Use --split-by (CLI) / split_by= (SDK) with an output directory to write one file per resource at the chosen level. Valid levels depend on the root resource — see Output formats.

Terminal window
katalogue system export 1 --template dbt-source \
--split-by dataset --output-dir ./dbt/models/
result = client.get("system", GetOptions(
resource_id=1,
include_children=True,
output=OutputOptions(template="dbt-source", split_by="dataset", output_dir="./dbt/models"),
))
for f in result.output_files:
print(f.path) # ./dbt/models/customers.yml, ./dbt/models/orders.yml, ...

Generate a dbt sources.yml per dataset, named after the dataset:

Terminal window
katalogue system export 1 \
--template dbt-source \
--split-by dataset \
--output-dir ./dbt/models \
--filename-template '{{ dataset.dataset_name }}.yml'

Recipe: column mapping with type conversion

Section titled “Recipe: column mapping with type conversion”

Render a column mapping with source types converted to Databricks SQL:

Terminal window
katalogue datasource export 5 \
--template column-mapping \
--datatype-converter sqlserver-to-databricks
result = client.get("datasource", GetOptions(
resource_id=5,
include_children=True,
datatype_converter="sqlserver-to-databricks",
output=OutputOptions(template="column-mapping"),
))
print(result.output)

See Datatype conversion for the full converter list and how to register your own.

Flatten every PII field under a system into a spreadsheet-ready CSV. With --include-children, CSV flattens to field level and denormalizes parent columns into each row.

Terminal window
katalogue system get 1 --include-children \
--filter field.is_pii=true \
--format csv --output-file ./pii-inventory.csv

Recipe: trace a business term to source systems

Section titled “Recipe: trace a business term to source systems”

Find every datasource and dataset that exposes fields tagged with a given business term:

Terminal window
# 1. Find the business term ID
katalogue business-term list --format json-compact
# 2. Export — returns field_descriptions → fields → datasource/system
katalogue business-term export 8 --format json

The JSON output nests field descriptions under the term, and physical fields (with system_name, datasource_name, dataset_name) under each field description.

To build dbt sources for the datasets involved, pass the dataset_id values to:

Terminal window
katalogue dataset export <dataset_id> --template dbt-source

Recipe: trace a field back to its business term

Section titled “Recipe: trace a field back to its business term”

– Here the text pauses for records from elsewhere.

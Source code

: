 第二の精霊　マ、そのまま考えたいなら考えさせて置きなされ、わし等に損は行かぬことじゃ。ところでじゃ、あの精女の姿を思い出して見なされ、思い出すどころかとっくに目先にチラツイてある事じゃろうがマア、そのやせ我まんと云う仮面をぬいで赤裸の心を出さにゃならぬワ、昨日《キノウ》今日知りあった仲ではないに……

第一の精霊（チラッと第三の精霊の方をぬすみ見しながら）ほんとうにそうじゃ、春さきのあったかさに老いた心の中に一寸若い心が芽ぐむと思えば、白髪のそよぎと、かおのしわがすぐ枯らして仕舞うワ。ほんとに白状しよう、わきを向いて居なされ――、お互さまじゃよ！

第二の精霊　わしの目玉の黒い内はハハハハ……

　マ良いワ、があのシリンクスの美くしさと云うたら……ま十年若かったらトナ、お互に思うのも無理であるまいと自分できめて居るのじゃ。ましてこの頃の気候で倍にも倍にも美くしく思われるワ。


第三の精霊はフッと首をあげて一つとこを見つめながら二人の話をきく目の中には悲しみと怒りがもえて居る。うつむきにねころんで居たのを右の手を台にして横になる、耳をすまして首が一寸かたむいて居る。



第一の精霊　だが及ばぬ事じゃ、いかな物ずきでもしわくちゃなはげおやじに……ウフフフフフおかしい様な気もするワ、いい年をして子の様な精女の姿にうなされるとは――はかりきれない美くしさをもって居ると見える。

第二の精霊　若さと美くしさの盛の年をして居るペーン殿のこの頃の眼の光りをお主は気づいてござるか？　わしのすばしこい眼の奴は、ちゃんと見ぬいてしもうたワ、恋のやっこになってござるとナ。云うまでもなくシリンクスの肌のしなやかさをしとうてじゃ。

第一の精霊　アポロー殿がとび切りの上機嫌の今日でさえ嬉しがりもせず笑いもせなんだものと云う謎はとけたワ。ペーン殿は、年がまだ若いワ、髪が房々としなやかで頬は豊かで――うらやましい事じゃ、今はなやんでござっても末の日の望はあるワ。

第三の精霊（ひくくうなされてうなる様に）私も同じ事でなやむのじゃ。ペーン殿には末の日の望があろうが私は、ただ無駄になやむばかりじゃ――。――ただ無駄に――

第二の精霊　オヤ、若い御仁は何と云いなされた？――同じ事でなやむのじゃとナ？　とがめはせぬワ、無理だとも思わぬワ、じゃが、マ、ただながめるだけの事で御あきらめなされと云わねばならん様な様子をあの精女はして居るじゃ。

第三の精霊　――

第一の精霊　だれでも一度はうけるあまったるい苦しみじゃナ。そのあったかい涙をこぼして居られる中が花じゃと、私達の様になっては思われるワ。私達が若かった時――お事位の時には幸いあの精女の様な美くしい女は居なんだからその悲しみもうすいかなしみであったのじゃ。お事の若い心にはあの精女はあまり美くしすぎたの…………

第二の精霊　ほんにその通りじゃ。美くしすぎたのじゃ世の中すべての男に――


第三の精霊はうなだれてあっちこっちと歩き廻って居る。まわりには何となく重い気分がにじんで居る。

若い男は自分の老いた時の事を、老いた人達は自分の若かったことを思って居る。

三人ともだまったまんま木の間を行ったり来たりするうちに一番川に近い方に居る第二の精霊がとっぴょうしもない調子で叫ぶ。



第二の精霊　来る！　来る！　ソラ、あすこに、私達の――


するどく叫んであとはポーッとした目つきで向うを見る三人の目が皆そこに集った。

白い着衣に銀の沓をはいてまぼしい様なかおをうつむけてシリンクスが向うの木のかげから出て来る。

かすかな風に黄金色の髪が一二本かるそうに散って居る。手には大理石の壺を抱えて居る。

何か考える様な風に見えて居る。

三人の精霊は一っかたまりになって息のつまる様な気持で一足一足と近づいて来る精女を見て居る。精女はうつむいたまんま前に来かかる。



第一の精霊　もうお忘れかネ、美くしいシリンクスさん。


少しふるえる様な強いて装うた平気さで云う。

Given a field in a known dataset, find its field description, business term, and glossary:

Terminal window
# 1. Export the dataset to see all fields with their field_description_id
katalogue dataset export <dataset_id> --format json
# → find field X, read field_description_id
# 2. Export the field description — returns linked business terms and glossary
katalogue field-description export <field_description_id> --format json
# → business_terms[].business_term_name, business_terms[].glossary_name

Note: field-description export does not support --template. Use --format json, yaml, or json-compact.

Recipe: export a whole glossary as a hierarchy

Section titled “Recipe: export a whole glossary as a hierarchy”

Export a glossary and everything under it as a nested tree — business terms, their child terms, and the field descriptions attached to each:

Terminal window
# 1. Find the glossary ID
katalogue glossary list --format json-compact
# 2. Export — returns a recursive business_terms tree
katalogue glossary export 2 --format json

The JSON/YAML output nests child business_terms and field_descriptions under each term. For a spreadsheet-friendly view, use CSV — it flattens the tree to one row per asset with the term hierarchy in a path column:

Terminal window
katalogue glossary export 2 --format csv --output-file glossary.csv

Note: glossary export does not support --template or --split-by. A field description linked to more than one term appears under each (one CSV row per link).

Add --dry-run (CLI) / dry_run=True (SDK) to see the planned files without touching disk:

Terminal window
katalogue system export 1 --template dbt-source \
--split-by dataset --output-dir ./out --dry-run

The output lists every file that would be created.